Il m’est arrivé de participer à plusieurs tournages de films documentaires intimes, dans lesquels le réalisateur / la réalisatrice se met lui-même / elle-même en scène. Dans ce cas, le maître d’œuvre du film est dans mon cadre, il interagit avec ses personnages, et je ne peux pas communiquer avec lui pendant que nous tournons. Il me faut donc prendre dans l’instant nombre de décisions de cadre et de lumière, qui donneront son corps au film. Resteront montage et mixage pour rendre le sens du film conforme aux intentions du réalisateur / de la réalisatrice. Mais il lui faudra quand même faire avec les décisions que j’aurais prises seul – à partir de ma seule lecture du film en train de se faire.

Bien sûr, ces décisions sont informées par la préparation, qui inclut nombre de rencontres et de discussions avec le réalisateur / la réalisatrice. Parfois, des références ont été échangées, picturales, humaines, ou bien cinématographiques. Des considérations techniques aussi. Parfois, nous aurons élaboré une stratégie. Mais nous voilà dans le bain. Je décide, je coupe, je tranche, seul. Il m’arrive parfois de sacrifier la qualité technique, par exemple le cadre le plus stable et équilibré, à la seule nécessité d’enregistrer, là, tout de suite, l’événement provoqué par le réalisateur / la réalisatrice. Quand plus tard il ou elle découvre ses rushes, dans le meilleur des cas, il ou elle en est satisfait, et nous continuons ainsi. Sinon, nous discutons de nouveau, nous affinons notre approche, nous tentons de ne pas reproduire les mêmes erreurs. Ainsi se développe la stratégie du film, par itération et tâtonnements. Le réalisateur / la réalisatrice dresse son plan de bataille, avec mon aide. Mais à l’heure de la bataille, je suis encore seul à conduire les armées.

Voici maintenant un autre récit questionnant les limites de notre métier. Une réalisatrice m’avait fait confiance pour réaliser l’image d’un film sur le passé obscur de son grand-père, pendant l’Occupation. Il s’agissait de conduire une enquête auprès de ce qui restait de leur famille en Corse, avec l’aide des deux filles de la réalisatrice, âgées de 11 et 14 ans. La grande Histoire serait approchée par l’intime, et les deux enfants étaient au cœur du processus, comme destinataires essentielles du passé reconstitué.
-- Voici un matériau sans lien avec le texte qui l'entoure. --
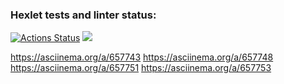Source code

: ### Hexlet tests and linter status:
[![Actions Status](https://github.com/SebrekovDmitriy/python-project-49/actions/workflows/hexlet-check.yml/badge.svg)](https://github.com/SebrekovDmitriy/python-project-49/actions)
<a href="https://codeclimate.com/github/SebrekovDmitriy/python-project-49/maintainability"><img src="https://api.codeclimate.com/v1/badges/2ae20e5e9ff8b3ea73ca/maintainability" /></a>
<script async id="asciicast-657742" src="https://asciinema.org/a/657742.js"></script>
https://asciinema.org/a/657743
https://asciinema.org/a/657748
https://asciinema.org/a/657751
https://asciinema.org/a/657753
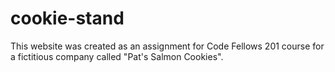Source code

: # cookie-stand

This website was created as an assignment for Code Fellows 201 course for a fictitious company called "Pat's Salmon Cookies". 
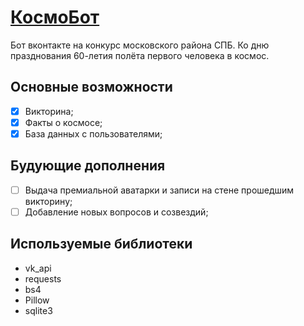 # [КосмоБот](https://vk.com/public202952694)
Бот вконтакте на конкурс московского района СПБ. Ко дню празднования 60-летия полёта первого человека в космос.

## Основные возможности

- [x] Викторина;
- [x] Факты о космосе;
- [x] База данных с пользователями;

## Будующие дополнения

- [ ] Выдача премиальной аватарки и записи на стене прошедшим викторину;
- [ ] Добавление новых вопросов и созвездий;

## Используемые библиотеки

- vk_api
- requests
- bs4
- Pillow
- sqlite3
Le tournage s’est étalé sur près d’un an, en plusieurs sessions. Cependant, lors de l’avant-dernière de celles-ci, la réalisatrice a perçu chez l’ingénieur du son et moi-même une réticence quant à sa démarche, ce en quoi elle n’avait pas tort. Nous, les deux techniciens qui l’accompagnions depuis le début, avions fini par trouver qu’elle exploitait trop ses enfants, ne leur accordant aucune relâche, les mettant trop obsessionnellement sous notre regard, dans notre écoute. Outils de sa propre attention, nous en étions venus à questionner la nature de cette attention. Bien qu’arrêtés à ne pas juger la façon dont cette mère s’attentionnait à ses enfants, ce sentiment tenace a fini par affecter notre adhésion au projet. La réalisatrice nous a alors posé frontalement la question : c’était quoi, notre p*** de problème ? L’ingénieur du son et moi-même nous sommes efforcés de répondre, aussi honnêtement que possible. Peut-être fallait-il nuancer la méthode ? Elle n’était pas d’accord avec nous, mais nous a écouté, quand même choquée par notre réticence. La session de tournage s’est terminée quelques jours plus tard. Aucun de nous, chef-opérateur du son et chef-opérateur de l’image, n’a été rappelé pour terminer le tournage.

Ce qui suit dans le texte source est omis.